Au moment où j’écris, je suis seule avec Liv au chalet — Émy est partie avec une copine à la piscine, Benoit est à Lyon - et cela fait plus de deux heures que nous discutons sur la terrasse (et c’est hyper sympa de bavarder avec elle) des codes adolescents, de la mode... de la question du genre dans la langue française et des jeunes non-binaires ou “gender fluid”... du rejet ou de la peur de la différence... Elle ne comprend pas le besoin de conformité lié au style vestimentaire et déplore que ceux qui n’ont pas “le bon style” soient marginalisés ou ridiculisés. “Pourquoi une façon d’être serait-elle mieux qu’une autre ?” Questionne-telle... et malheureusement le rejet de la différence est souvent à l’origine du harcèlement chez les jeunes. Liv a son style, pour cela elle est unique et loin des codes en vogues et elle se demande comment ça serait si elle allait à l’école. Elle va plutôt à contre courant affirmant qu’elle ne veut pas être comme tout le monde, tout en étant à la fois attirée et influencée par la culture de sa génération. C’est une étape logique de l’affirmation identitaire, aller du groupe à soi, de soi au groupe... fermer la porte sur son univers en construction pour le protéger et finalement la rouvrir un petit peu.

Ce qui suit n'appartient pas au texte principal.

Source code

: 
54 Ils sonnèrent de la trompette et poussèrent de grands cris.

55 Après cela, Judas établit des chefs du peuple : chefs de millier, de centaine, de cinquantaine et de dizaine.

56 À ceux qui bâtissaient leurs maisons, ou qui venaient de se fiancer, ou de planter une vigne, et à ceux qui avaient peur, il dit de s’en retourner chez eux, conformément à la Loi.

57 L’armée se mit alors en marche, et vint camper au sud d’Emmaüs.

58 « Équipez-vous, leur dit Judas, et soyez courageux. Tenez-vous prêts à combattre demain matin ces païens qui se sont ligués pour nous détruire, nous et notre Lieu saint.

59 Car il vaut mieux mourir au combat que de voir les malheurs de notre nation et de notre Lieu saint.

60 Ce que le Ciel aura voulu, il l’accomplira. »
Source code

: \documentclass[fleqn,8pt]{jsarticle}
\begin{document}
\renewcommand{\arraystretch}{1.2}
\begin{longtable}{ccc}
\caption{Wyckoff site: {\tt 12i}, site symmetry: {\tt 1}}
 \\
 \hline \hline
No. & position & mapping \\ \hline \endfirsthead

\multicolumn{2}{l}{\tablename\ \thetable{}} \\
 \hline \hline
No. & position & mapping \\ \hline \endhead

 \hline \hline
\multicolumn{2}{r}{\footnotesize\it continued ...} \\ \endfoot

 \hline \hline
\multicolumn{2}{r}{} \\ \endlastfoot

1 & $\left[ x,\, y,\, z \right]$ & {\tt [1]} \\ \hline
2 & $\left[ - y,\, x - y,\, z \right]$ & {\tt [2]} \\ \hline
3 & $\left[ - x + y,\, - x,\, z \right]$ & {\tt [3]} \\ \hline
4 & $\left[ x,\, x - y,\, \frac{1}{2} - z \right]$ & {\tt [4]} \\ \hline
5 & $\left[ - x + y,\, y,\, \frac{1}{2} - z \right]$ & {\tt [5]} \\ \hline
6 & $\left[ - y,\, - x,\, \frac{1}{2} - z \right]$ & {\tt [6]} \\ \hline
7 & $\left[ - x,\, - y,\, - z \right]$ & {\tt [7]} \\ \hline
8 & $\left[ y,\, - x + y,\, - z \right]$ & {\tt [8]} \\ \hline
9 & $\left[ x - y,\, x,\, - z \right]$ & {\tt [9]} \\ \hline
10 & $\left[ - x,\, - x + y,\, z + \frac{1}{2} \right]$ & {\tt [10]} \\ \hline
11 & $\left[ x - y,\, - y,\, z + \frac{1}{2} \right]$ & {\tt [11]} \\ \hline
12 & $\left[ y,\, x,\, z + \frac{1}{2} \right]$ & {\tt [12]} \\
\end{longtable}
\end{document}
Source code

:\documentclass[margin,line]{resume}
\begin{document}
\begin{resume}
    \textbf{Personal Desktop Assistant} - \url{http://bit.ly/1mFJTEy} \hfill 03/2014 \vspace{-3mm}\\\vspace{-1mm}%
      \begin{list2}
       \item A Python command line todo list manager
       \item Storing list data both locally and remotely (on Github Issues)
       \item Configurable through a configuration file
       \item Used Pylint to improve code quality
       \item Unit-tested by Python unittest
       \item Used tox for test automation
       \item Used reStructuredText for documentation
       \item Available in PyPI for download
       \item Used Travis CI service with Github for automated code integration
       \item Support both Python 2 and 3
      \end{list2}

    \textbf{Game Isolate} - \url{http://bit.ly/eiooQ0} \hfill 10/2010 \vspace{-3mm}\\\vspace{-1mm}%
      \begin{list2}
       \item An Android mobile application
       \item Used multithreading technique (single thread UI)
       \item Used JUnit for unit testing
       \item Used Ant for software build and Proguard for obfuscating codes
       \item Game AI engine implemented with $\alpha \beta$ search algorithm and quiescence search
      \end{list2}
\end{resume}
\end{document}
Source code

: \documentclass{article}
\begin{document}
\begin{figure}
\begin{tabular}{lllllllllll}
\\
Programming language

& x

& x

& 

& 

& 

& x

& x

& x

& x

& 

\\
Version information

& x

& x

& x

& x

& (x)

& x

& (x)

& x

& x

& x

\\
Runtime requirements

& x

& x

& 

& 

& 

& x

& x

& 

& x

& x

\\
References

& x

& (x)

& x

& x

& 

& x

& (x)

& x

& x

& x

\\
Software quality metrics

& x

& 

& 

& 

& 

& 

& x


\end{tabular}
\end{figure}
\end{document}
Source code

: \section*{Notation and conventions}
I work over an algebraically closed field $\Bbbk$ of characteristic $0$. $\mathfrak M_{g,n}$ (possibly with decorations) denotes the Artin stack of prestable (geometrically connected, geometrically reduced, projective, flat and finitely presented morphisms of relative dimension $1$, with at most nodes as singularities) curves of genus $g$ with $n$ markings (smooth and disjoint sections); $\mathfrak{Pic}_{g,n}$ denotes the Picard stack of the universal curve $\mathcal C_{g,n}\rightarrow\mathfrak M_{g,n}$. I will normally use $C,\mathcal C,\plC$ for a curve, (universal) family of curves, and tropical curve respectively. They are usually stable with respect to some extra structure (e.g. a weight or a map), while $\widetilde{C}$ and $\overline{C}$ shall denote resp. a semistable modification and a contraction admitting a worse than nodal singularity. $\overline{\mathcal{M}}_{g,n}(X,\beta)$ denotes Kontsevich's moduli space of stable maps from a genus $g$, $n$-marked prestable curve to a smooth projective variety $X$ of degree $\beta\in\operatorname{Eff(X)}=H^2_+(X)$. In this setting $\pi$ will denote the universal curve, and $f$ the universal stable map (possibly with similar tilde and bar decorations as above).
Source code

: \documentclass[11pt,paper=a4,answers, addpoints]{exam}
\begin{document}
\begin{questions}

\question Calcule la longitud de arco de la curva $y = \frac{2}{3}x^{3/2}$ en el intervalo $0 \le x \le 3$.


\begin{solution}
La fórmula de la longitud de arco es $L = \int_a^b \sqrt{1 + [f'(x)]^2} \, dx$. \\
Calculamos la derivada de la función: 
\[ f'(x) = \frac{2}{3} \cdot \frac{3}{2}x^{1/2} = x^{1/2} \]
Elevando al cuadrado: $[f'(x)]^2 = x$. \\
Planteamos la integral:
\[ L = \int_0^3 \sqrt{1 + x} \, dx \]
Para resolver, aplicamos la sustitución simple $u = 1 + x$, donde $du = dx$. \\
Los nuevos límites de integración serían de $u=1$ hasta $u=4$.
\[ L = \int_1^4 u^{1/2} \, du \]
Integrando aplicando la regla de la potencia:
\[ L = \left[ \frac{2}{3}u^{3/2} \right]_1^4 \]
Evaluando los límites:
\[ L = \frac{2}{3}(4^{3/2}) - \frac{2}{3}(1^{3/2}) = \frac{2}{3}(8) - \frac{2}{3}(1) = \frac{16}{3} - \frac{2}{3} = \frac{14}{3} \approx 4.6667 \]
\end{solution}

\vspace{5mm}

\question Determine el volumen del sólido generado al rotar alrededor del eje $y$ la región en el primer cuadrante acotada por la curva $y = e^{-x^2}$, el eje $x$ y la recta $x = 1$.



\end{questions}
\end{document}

Voilà, je voulais écrire sur l’adolescence parce que je suis en plein dedans et que ça fait toujours du bien d’écrire. Je n’ai pas de conseils, ni de trucs et astuces spectaculaires pour passer au mieux cette période, si ce n’est de l’apprécier pleinement et de prendre conscience des richesses qu’elle apporte. J’adore vivre avec mes ados, tout comme j’ai adoré vivre avec mes bébés, mes toddlers et mes tweens. On peut apprécier chaque étape du développement de nos enfants à leur juste valeur si on se met à leur niveau pour les comprendre et si nos relations sont toujours faites de respect et d’écoute. Même si le jeune oscille entre deux identités – celle liée à sa famille et celle liée à ses pairs – cela n’a pas forcément besoin de déboucher sur un conflit ou une dualité. On peut simplement vivre ensemble, se respecter et s’apprécier tel qu’on est.